We estimated the mean change in the four VRAM measures compared to the reference category for categorical variables or with a 1 SD increase in psychometric test score. We used SDs based on the neuropsychological tests’ standardization samples, when available; otherwise we used the SD from our sample of children. We calculated the count ratio (CR) from the working and reference memory error models, which has a null value of 1.0 and values >/<1.0 indicate more/fewer errors, respectively, compared to the reference category. For example, a CR of 0.68 indicates that the index group had 32% fewer errors than the reference group; whereas a CR of 1.32 indicates that the index group had 32% more errors than the reference group.
Secondary Analyses
We conducted three secondary analyses to verify the robustness of our results. First, we analyzed our reference memory error data with Trial 1 excluded from the analysis to determine if including these errors on the first trial biased our results since children were penalized for a reference memory error on trial 1. Second, we examined what specific subscales of the WISC-III were most strongly associated with VRAM performance. Finally, we examined whether the association between child sex and VRAM performance was attenuated after adjustment for video game use.
Results
Child Demographics and Test Factors
A total of 255 children participated in our study and between 248 and 255 had complete VRAM and predictor data available for one or more analysis. Most children were 1st or 2nd born and most parents had completed senior high school (Table 1). On average, children were 13 years of age (SD: 0.9, range 10 to 15 years) at enrollment. Most children had above average scores on the WISC-III FSIQ, VIQ, and PIQ (Table 2).

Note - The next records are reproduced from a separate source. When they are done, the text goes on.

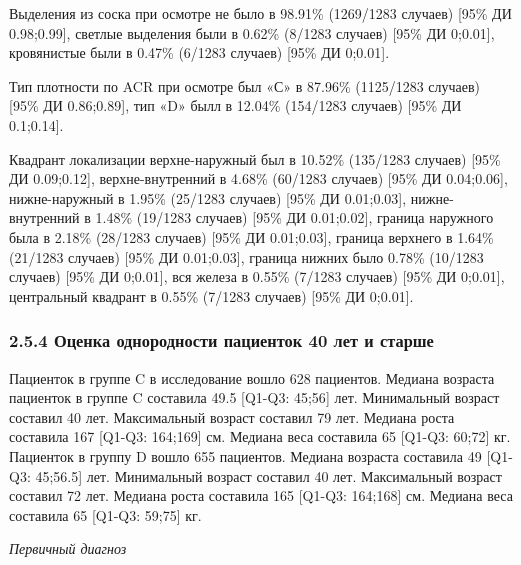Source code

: \documentclass[
]{article}
\begin{document}
Выделения из соска при осмотре не было в 98.91\% (1269/1283 случаев)
{[}95\% ДИ 0.98;0.99{]}, светлые выделения были в 0.62\% (8/1283
случаев) {[}95\% ДИ 0;0.01{]}, кровянистые были в 0.47\% (6/1283
случаев) {[}95\% ДИ 0;0.01{]}.

Тип плотности по ACR при осмотре был «С» в 87.96\% (1125/1283 случаев)
{[}95\% ДИ 0.86;0.89{]}, тип «D» былл в 12.04\% (154/1283 случаев)
{[}95\% ДИ 0.1;0.14{]}.

Квадрант локализации верхне-наружный был в 10.52\% (135/1283 случаев)
{[}95\% ДИ 0.09;0.12{]}, верхне-внутренний в 4.68\% (60/1283 случаев)
{[}95\% ДИ 0.04;0.06{]}, нижне-наружный в 1.95\% (25/1283 случаев)
{[}95\% ДИ 0.01;0.03{]}, нижне-внутренний в 1.48\% (19/1283 случаев)
{[}95\% ДИ 0.01;0.02{]}, граница наружного была в 2.18\% (28/1283
случаев) {[}95\% ДИ 0.01;0.03{]}, граница верхнего в 1.64\% (21/1283
случаев) {[}95\% ДИ 0.01;0.03{]}, граница нижних было 0.78\% (10/1283
случаев) {[}95\% ДИ 0;0.01{]}, вся железа в 0.55\% (7/1283 случаев)
{[}95\% ДИ 0;0.01{]}, центральный квадрант в 0.55\% (7/1283 случаев)
{[}95\% ДИ 0;0.01{]}.

\hypertarget{ux43eux446ux435ux43dux43aux430-ux43eux434ux43dux43eux440ux43eux434ux43dux43eux441ux442ux438-ux43fux430ux446ux438ux435ux43dux442ux43eux43a-40-ux43bux435ux442-ux438-ux441ux442ux430ux440ux448ux435}{%
\subsubsection{2.5.4 Оценка однородности пациенток 40 лет и
старше}\label{ux43eux446ux435ux43dux43aux430-ux43eux434ux43dux43eux440ux43eux434ux43dux43eux441ux442ux438-ux43fux430ux446ux438ux435ux43dux442ux43eux43a-40-ux43bux435ux442-ux438-ux441ux442ux430ux440ux448ux435}}

Пациенток в группе C в исследование вошло 628 пациентов. Медиана
возраста пациенток в группе C составила 49.5 {[}Q1-Q3: 45;56{]} лет.
Минимальный возраст составил 40 лет. Максимальный возраст составил 79
лет. Медиана роста составила 167 {[}Q1-Q3: 164;169{]} см. Медиана веса
составила 65 {[}Q1-Q3: 60;72{]} кг. Пациенток в группу D вошло 655
пациентов. Медиана возраста составила 49 {[}Q1-Q3: 45;56.5{]} лет.
Минимальный возраст составил 40 лет. Максимальный возраст составил 72
лет. Медиана роста составила 165 {[}Q1-Q3: 164;168{]} см. Медиана веса
составила 65 {[}Q1-Q3: 59;75{]} кг.

\emph{Первичный диагноз}
\end{document}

Forty-four children (16%) had an ADHD Index score indicative of a possible ADHD diagnosis.
Table 1.
Characteristic | Mean/N (SD/%) |
---|---|
Child Sex | |
Girl | 125 (49.0) |
Boy | 130 (51.0) |
Study Site | |
Garda Lake | 33 (12.9) |
Valamonica | 102 (40.0) |
Bagnolo | 120 (47.1) |
Birth Order | |
1 | 130 (53.3) |
2 | 90 (36.9) |
3+ | 24 (9.8) |
Number of Children in Home | |
1 | 138 (73.8) |
2 | 36 (19.3) |
3+ | 13 (7.0) |
Maternal Education | |
≤ Junior High School | 86 (36.3) |
Senior High School | 113 (47.7) |
> Senior High School | 38 (16.0) |
Paternal Education | |
≤ Junior High School | 102 (42.5) |
Senior High School | 112 (46.7) |
> Senior High School | 26 (10.8) |
Socioeconomic Status Category | |
High | 83 (34.9) |
Medium | 101 (42.4) |
Low | 54 (22.7) |
Child Weight (kg) | 52 (13) |
Child Height (cm) | 158 (9) |
Child Body Mass Index (kg/m2) | 21 (4) |
Child Age (years) | 13 (1) |
Table 2.
Neuropsychological Scale | N | Mean (SD) | Range |
---|---|---|---|
Full Scale IQ | 254 | 108 (12) | (68, 147) |
Performance IQ | 254 | 111 (13) | (55, 143) |
Verbal IQ | 254 | 104 (13) | (71, 146) |
Conner’s ADHD Index | 248 | 51 (12) | (39, 100) |
Conner’s Hyperactivity | 248 | 49 (10) | (36, 89) |
Conner’s Cognitive/Inattention | 248 | 48 (11) | (41, 100) |
Conner’s Oppositional | 248 | 48 (7) | (40, 90) |
California Verbal Learning-Trial 5 | 255 | 12 (2) | (7, 15) |
California Verbal Learning-Short Recall | 255 | 11 (2) | (5, 15) |
California Verbal Learning-Long Recall | 255 | 12 (2) | (5, 15) |
California Verbal Learning-Perseverations | 255 | 7 (6) | (0, 44) |
California Verbal Learning-Intrusions | 255 | 3 (4) | (0, 20) |
Reaction Time (ms) | 253 | 307 (47) | (230, 598) |
Reaction Time Variability (ms) | 253 | 69 (25) | (23, 184) |
Finger Tapping Dominant (taps) | 252 | 60 (6) | (40, 77) |
Finger Tapping Non-Dominant (taps) | 252 | 52 (6) | (36, 69) |
Luria-Nebraska Motor Sum | 255 | 61 (12) | (35, 101) |
The number of children who did not find all four rewards in ≤ 180 seconds decreased from 33 (13%) on trial 1 to ≤ 12 (<5%) on trials 6–8. On average children completed the VRAM in 110 seconds (SD: 43 seconds) on the first trial and in 58 seconds (SD: 41 seconds) on the eighth trial (Supplemental Tables 1–4). Approximately 90% of children completed trial 6, 7, or 8 faster and in less distance than trial 1. A smaller percent completed trial 6, 7, or 8 with fewer working (67%) or reference (82%) memory errors; however, at least 90% completed one of the last 3 trials with an equivalent number of errors to their first trial.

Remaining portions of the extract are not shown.